AGCの電子・ライフサイエンス投資、重点事業の回収力を上期資料で検証

AGCの公式発表によると、上期決算説明で、半導体関連を含む電子とライフサイエンスを重点成長領域として示しました。大型設備と研究開発に投じた資本の回収が焦点です。

高成長市場でも稼働率が鍵

先端電子材料は顧客認定と量産採用まで時間がかかり、バイオ医薬品の受託製造は案件構成で稼働率が変動します。需要成長が見込まれても、増設直後の固定費負担や立ち上げ損失を吸収する受注が必要です。

投資家が注目するポイント

投資家は売上成長率だけでなく、受注残、設備稼働率、減価償却前利益、投下資本利益率を確認すべきです。

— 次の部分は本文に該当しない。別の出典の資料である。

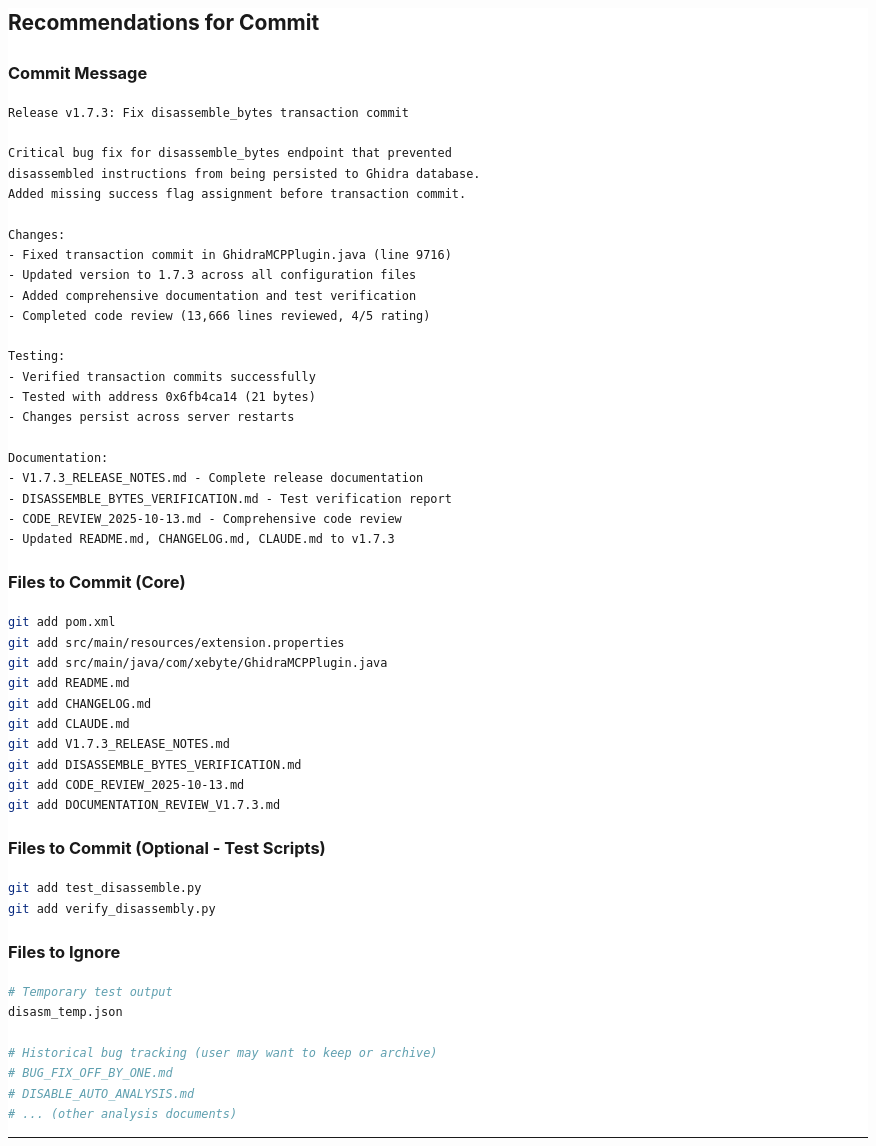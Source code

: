 ## Recommendations for Commit

### Commit Message
```
Release v1.7.3: Fix disassemble_bytes transaction commit

Critical bug fix for disassemble_bytes endpoint that prevented
disassembled instructions from being persisted to Ghidra database.
Added missing success flag assignment before transaction commit.

Changes:
- Fixed transaction commit in GhidraMCPPlugin.java (line 9716)
- Updated version to 1.7.3 across all configuration files
- Added comprehensive documentation and test verification
- Completed code review (13,666 lines reviewed, 4/5 rating)

Testing:
- Verified transaction commits successfully
- Tested with address 0x6fb4ca14 (21 bytes)
- Changes persist across server restarts

Documentation:
- V1.7.3_RELEASE_NOTES.md - Complete release documentation
- DISASSEMBLE_BYTES_VERIFICATION.md - Test verification report
- CODE_REVIEW_2025-10-13.md - Comprehensive code review
- Updated README.md, CHANGELOG.md, CLAUDE.md to v1.7.3
```

### Files to Commit (Core)
```bash
git add pom.xml
git add src/main/resources/extension.properties
git add src/main/java/com/xebyte/GhidraMCPPlugin.java
git add README.md
git add CHANGELOG.md
git add CLAUDE.md
git add V1.7.3_RELEASE_NOTES.md
git add DISASSEMBLE_BYTES_VERIFICATION.md
git add CODE_REVIEW_2025-10-13.md
git add DOCUMENTATION_REVIEW_V1.7.3.md
```

### Files to Commit (Optional - Test Scripts)
```bash
git add test_disassemble.py
git add verify_disassembly.py
```

### Files to Ignore
```bash
# Temporary test output
disasm_temp.json

# Historical bug tracking (user may want to keep or archive)
# BUG_FIX_OFF_BY_ONE.md
# DISABLE_AUTO_ANALYSIS.md
# ... (other analysis documents)
```

---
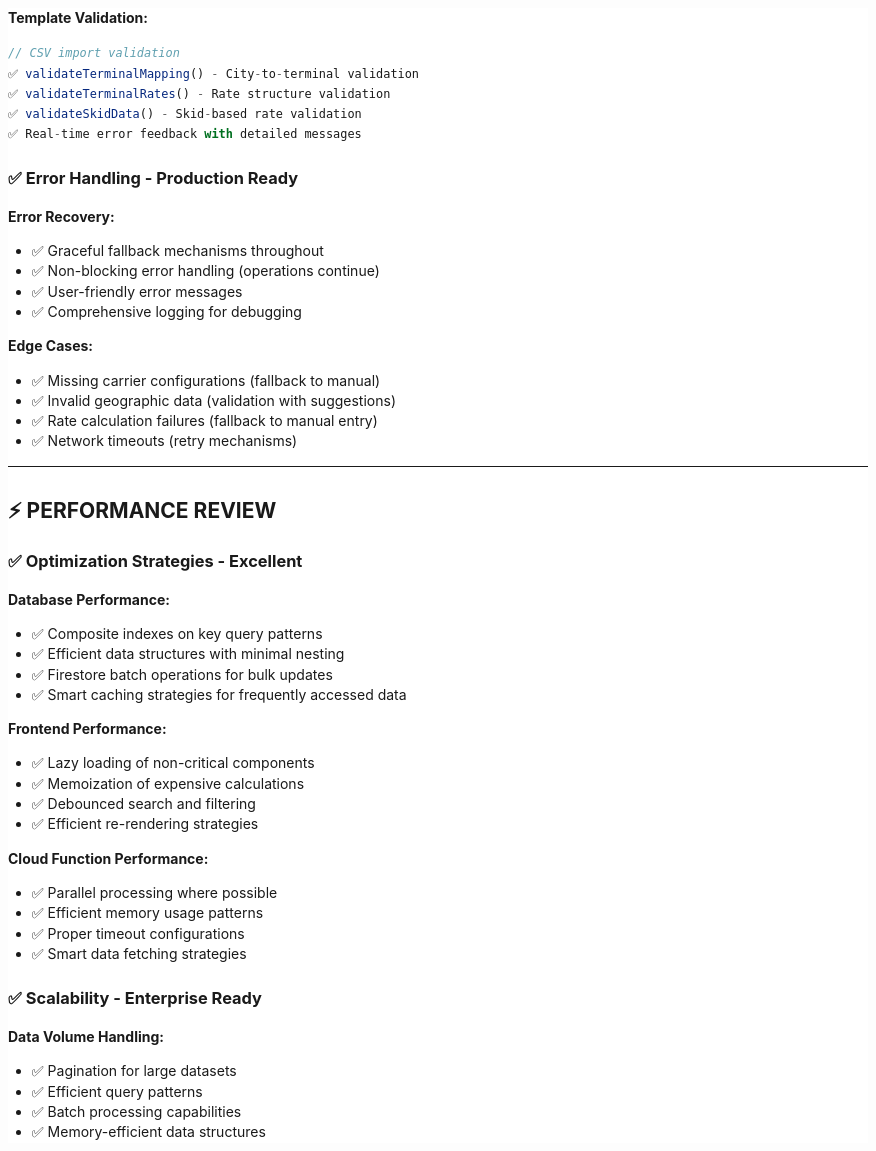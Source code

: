 **Template Validation:**
```javascript
// CSV import validation
✅ validateTerminalMapping() - City-to-terminal validation
✅ validateTerminalRates() - Rate structure validation
✅ validateSkidData() - Skid-based rate validation
✅ Real-time error feedback with detailed messages
```

### **✅ Error Handling - Production Ready**

**Error Recovery:**
- ✅ Graceful fallback mechanisms throughout
- ✅ Non-blocking error handling (operations continue)
- ✅ User-friendly error messages
- ✅ Comprehensive logging for debugging

**Edge Cases:**
- ✅ Missing carrier configurations (fallback to manual)
- ✅ Invalid geographic data (validation with suggestions)
- ✅ Rate calculation failures (fallback to manual entry)
- ✅ Network timeouts (retry mechanisms)

---

## **⚡ PERFORMANCE REVIEW**

### **✅ Optimization Strategies - Excellent**

**Database Performance:**
- ✅ Composite indexes on key query patterns
- ✅ Efficient data structures with minimal nesting  
- ✅ Firestore batch operations for bulk updates
- ✅ Smart caching strategies for frequently accessed data

**Frontend Performance:**
- ✅ Lazy loading of non-critical components
- ✅ Memoization of expensive calculations
- ✅ Debounced search and filtering  
- ✅ Efficient re-rendering strategies

**Cloud Function Performance:**
- ✅ Parallel processing where possible
- ✅ Efficient memory usage patterns
- ✅ Proper timeout configurations
- ✅ Smart data fetching strategies

### **✅ Scalability - Enterprise Ready**

**Data Volume Handling:**
- ✅ Pagination for large datasets
- ✅ Efficient query patterns
- ✅ Batch processing capabilities
- ✅ Memory-efficient data structures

ガラスなど既存事業から得た資金を重点領域へ移す戦略は合理的ですが、回収が遅れれば全社の資本効率が低下します。顧客分散と長期契約を進め、収益の予見性を高められるかが中期的な企業価値を左右します。

今後の確認点

今後は、会社計画に対する売上・利益の進捗率に加え、在庫、受注、設備稼働率、営業キャッシュフローを確認する必要があります。一時的な市況・為替効果を除いても利益率が改善するか、下期に必要な利益水準が現実的かが次の決算での重要な確認点です。 あわせて、開示されたKPIを同業他社や前四半期と比較し、数量成長と価格・コスト要因を分けて評価することが欠かせません。